[Dataset entries]

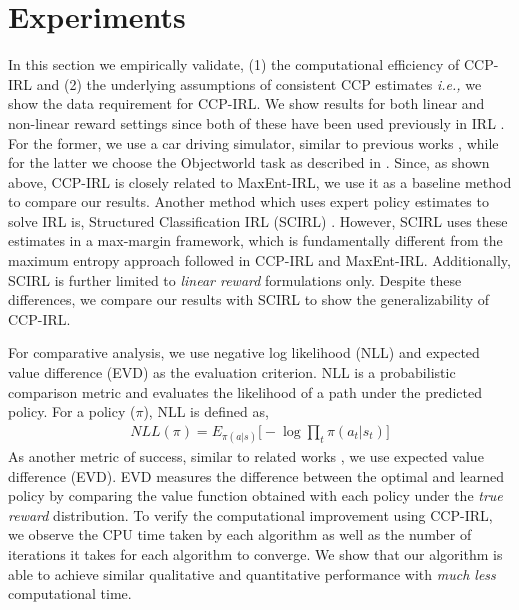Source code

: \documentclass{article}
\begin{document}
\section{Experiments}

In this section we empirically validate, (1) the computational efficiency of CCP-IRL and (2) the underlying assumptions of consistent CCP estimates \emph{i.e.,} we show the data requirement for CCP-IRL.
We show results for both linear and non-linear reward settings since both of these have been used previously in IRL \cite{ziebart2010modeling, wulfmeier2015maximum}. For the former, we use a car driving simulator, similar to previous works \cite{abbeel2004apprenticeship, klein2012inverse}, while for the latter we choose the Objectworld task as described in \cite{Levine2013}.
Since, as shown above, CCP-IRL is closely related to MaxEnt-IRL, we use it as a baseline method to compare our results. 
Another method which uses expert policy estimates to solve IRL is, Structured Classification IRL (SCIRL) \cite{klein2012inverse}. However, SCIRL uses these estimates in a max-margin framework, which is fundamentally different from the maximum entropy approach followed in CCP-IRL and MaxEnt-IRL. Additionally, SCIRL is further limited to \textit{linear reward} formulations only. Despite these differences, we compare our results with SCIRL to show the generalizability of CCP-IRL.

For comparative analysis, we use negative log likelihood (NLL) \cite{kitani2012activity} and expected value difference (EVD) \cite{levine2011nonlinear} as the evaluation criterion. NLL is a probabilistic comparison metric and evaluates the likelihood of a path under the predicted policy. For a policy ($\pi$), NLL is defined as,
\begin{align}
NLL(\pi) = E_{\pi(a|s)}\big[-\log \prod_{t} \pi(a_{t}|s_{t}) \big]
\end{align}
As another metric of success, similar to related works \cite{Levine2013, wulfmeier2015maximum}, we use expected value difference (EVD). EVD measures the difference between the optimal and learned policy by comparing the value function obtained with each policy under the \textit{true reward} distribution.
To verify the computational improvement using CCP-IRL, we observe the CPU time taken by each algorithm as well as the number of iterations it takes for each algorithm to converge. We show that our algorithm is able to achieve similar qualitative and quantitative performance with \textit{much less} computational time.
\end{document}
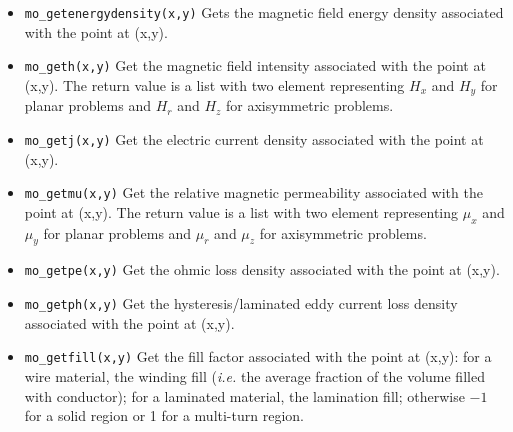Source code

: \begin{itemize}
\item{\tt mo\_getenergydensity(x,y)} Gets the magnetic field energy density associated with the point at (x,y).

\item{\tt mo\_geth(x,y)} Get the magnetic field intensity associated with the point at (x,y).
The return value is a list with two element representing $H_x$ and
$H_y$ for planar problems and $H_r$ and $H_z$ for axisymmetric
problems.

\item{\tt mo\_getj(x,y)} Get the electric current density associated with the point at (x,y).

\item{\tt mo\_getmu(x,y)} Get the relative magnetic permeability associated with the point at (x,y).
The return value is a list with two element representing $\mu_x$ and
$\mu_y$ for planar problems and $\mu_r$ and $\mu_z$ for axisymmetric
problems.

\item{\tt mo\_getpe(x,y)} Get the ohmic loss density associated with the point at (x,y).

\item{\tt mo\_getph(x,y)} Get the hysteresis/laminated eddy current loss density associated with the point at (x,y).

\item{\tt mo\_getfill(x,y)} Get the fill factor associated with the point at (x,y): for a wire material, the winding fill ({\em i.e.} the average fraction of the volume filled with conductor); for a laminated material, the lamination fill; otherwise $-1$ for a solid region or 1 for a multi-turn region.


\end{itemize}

## Exercise objective
Please copy the data above exactly; the pictures do not belong in the copy.

## Final answer
Source code

: \documentclass{article}
\begin{document}
\section{Experiments}

In this section we empirically validate, (1) the computational efficiency of CCP-IRL and (2) the underlying assumptions of consistent CCP estimates \emph{i.e.,} we show the data requirement for CCP-IRL.
We show results for both linear and non-linear reward settings since both of these have been used previously in IRL \cite{ziebart2010modeling, wulfmeier2015maximum}. For the former, we use a car driving simulator, similar to previous works \cite{abbeel2004apprenticeship, klein2012inverse}, while for the latter we choose the Objectworld task as described in \cite{Levine2013}.
Since, as shown above, CCP-IRL is closely related to MaxEnt-IRL, we use it as a baseline method to compare our results. 
Another method which uses expert policy estimates to solve IRL is, Structured Classification IRL (SCIRL) \cite{klein2012inverse}. However, SCIRL uses these estimates in a max-margin framework, which is fundamentally different from the maximum entropy approach followed in CCP-IRL and MaxEnt-IRL. Additionally, SCIRL is further limited to \textit{linear reward} formulations only. Despite these differences, we compare our results with SCIRL to show the generalizability of CCP-IRL.

For comparative analysis, we use negative log likelihood (NLL) \cite{kitani2012activity} and expected value difference (EVD) \cite{levine2011nonlinear} as the evaluation criterion. NLL is a probabilistic comparison metric and evaluates the likelihood of a path under the predicted policy. For a policy ($\pi$), NLL is defined as,
\begin{align}
NLL(\pi) = E_{\pi(a|s)}\big[-\log \prod_{t} \pi(a_{t}|s_{t}) \big]
\end{align}
As another metric of success, similar to related works \cite{Levine2013, wulfmeier2015maximum}, we use expected value difference (EVD). EVD measures the difference between the optimal and learned policy by comparing the value function obtained with each policy under the \textit{true reward} distribution.
To verify the computational improvement using CCP-IRL, we observe the CPU time taken by each algorithm as well as the number of iterations it takes for each algorithm to converge. We show that our algorithm is able to achieve similar qualitative and quantitative performance with \textit{much less} computational time.
\end{document}
Source code

: \begin{itemize}
\item{\tt mo\_getenergydensity(x,y)} Gets the magnetic field energy density associated with the point at (x,y).

\item{\tt mo\_geth(x,y)} Get the magnetic field intensity associated with the point at (x,y).
The return value is a list with two element representing $H_x$ and
$H_y$ for planar problems and $H_r$ and $H_z$ for axisymmetric
problems.

\item{\tt mo\_getj(x,y)} Get the electric current density associated with the point at (x,y).

\item{\tt mo\_getmu(x,y)} Get the relative magnetic permeability associated with the point at (x,y).
The return value is a list with two element representing $\mu_x$ and
$\mu_y$ for planar problems and $\mu_r$ and $\mu_z$ for axisymmetric
problems.

\item{\tt mo\_getpe(x,y)} Get the ohmic loss density associated with the point at (x,y).

\item{\tt mo\_getph(x,y)} Get the hysteresis/laminated eddy current loss density associated with the point at (x,y).

\item{\tt mo\_getfill(x,y)} Get the fill factor associated with the point at (x,y): for a wire material, the winding fill ({\em i.e.} the average fraction of the volume filled with conductor); for a laminated material, the lamination fill; otherwise $-1$ for a solid region or 1 for a multi-turn region.


\end{itemize}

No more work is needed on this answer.